§ Task to carry out
Set down, exactly as written, the lines from the top of the data to the line that holds "and Economic Statistics</i>", and omit the pictures.

§ Saved entries
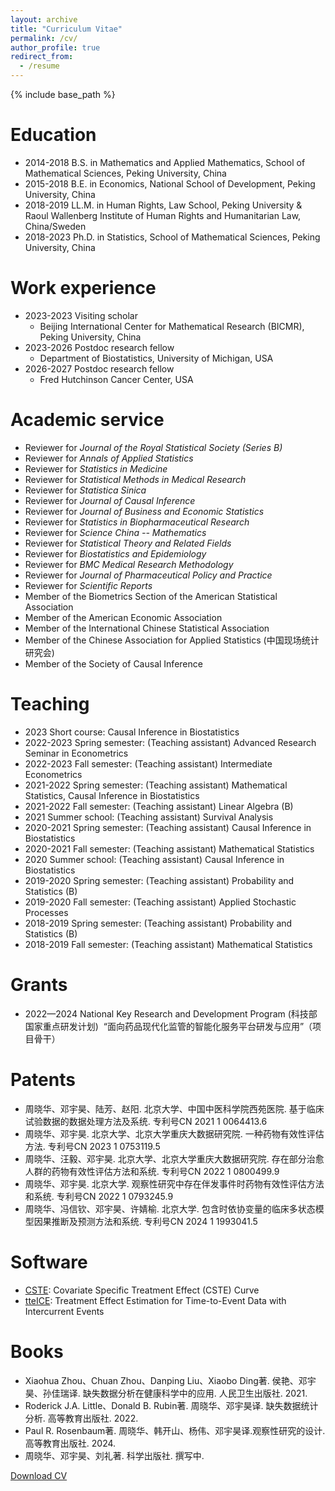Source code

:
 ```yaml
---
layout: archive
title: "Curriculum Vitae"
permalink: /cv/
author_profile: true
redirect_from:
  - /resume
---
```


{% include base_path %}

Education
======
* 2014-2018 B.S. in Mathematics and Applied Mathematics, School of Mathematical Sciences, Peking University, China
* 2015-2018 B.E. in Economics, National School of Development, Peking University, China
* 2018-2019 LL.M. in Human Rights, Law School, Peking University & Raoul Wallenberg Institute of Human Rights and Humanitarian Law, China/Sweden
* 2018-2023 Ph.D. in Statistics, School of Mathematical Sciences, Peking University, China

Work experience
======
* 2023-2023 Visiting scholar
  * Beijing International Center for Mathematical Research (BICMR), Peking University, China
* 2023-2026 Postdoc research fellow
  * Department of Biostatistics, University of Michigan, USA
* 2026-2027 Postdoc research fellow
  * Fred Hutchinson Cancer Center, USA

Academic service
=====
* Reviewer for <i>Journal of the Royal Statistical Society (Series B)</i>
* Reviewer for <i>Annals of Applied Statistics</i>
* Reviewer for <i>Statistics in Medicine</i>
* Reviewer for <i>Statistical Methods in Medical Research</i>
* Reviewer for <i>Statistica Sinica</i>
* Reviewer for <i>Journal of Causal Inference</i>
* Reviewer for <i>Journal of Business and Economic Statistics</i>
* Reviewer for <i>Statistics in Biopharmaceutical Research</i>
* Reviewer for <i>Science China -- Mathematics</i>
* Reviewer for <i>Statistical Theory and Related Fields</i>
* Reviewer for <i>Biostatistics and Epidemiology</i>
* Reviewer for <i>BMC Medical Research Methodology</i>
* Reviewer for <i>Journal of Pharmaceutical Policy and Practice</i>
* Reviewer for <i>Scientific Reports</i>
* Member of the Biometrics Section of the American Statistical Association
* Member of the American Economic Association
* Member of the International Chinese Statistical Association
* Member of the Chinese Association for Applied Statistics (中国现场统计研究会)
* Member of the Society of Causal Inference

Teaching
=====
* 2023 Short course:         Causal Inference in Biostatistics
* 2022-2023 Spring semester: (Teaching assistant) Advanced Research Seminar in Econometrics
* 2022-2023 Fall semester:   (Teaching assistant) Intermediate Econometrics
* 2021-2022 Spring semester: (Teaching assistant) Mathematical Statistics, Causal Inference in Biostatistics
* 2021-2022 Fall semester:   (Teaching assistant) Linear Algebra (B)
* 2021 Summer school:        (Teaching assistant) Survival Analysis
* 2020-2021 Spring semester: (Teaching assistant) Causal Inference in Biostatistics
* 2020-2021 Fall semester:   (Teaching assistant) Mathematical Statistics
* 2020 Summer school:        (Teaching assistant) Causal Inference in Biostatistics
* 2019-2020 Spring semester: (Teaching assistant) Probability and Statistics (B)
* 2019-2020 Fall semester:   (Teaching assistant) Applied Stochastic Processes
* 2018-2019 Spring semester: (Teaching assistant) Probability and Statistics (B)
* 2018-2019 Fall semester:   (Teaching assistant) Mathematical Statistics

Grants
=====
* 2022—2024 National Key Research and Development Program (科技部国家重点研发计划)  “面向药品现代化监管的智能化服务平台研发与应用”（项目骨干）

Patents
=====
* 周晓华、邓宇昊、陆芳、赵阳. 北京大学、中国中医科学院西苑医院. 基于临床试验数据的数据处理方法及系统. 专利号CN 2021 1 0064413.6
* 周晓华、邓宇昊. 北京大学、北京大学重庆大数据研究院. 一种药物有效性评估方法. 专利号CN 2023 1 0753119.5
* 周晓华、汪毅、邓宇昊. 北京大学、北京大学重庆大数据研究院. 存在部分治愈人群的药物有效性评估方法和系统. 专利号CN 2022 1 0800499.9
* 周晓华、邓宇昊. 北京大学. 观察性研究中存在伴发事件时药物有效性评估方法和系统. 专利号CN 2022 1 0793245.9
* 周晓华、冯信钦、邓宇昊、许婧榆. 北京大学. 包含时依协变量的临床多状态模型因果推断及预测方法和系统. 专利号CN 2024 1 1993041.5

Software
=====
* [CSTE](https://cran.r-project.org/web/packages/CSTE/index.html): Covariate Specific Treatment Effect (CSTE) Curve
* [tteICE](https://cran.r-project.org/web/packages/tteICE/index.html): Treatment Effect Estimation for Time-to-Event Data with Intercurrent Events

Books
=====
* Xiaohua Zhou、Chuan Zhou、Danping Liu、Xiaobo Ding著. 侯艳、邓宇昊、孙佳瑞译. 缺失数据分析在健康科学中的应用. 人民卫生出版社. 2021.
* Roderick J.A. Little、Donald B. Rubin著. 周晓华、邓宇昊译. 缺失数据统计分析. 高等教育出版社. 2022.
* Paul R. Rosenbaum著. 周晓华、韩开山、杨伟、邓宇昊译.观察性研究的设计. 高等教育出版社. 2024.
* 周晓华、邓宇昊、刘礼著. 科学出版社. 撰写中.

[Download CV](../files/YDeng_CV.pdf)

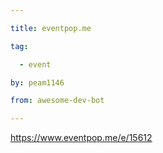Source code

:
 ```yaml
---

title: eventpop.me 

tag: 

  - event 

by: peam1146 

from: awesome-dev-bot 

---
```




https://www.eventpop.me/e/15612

§ Answer to the problem
Source code

:
 ```yaml
---
layout: archive
title: "Curriculum Vitae"
permalink: /cv/
author_profile: true
redirect_from:
  - /resume
---
```


{% include base_path %}

Education
======
* 2014-2018 B.S. in Mathematics and Applied Mathematics, School of Mathematical Sciences, Peking University, China
* 2015-2018 B.E. in Economics, National School of Development, Peking University, China
* 2018-2019 LL.M. in Human Rights, Law School, Peking University & Raoul Wallenberg Institute of Human Rights and Humanitarian Law, China/Sweden
* 2018-2023 Ph.D. in Statistics, School of Mathematical Sciences, Peking University, China

Work experience
======
* 2023-2023 Visiting scholar
  * Beijing International Center for Mathematical Research (BICMR), Peking University, China
* 2023-2026 Postdoc research fellow
  * Department of Biostatistics, University of Michigan, USA
* 2026-2027 Postdoc research fellow
  * Fred Hutchinson Cancer Center, USA

Academic service
=====
* Reviewer for <i>Journal of the Royal Statistical Society (Series B)</i>
* Reviewer for <i>Annals of Applied Statistics</i>
* Reviewer for <i>Statistics in Medicine</i>
* Reviewer for <i>Statistical Methods in Medical Research</i>
* Reviewer for <i>Statistica Sinica</i>
* Reviewer for <i>Journal of Causal Inference</i>
* Reviewer for <i>Journal of Business and Economic Statistics</i>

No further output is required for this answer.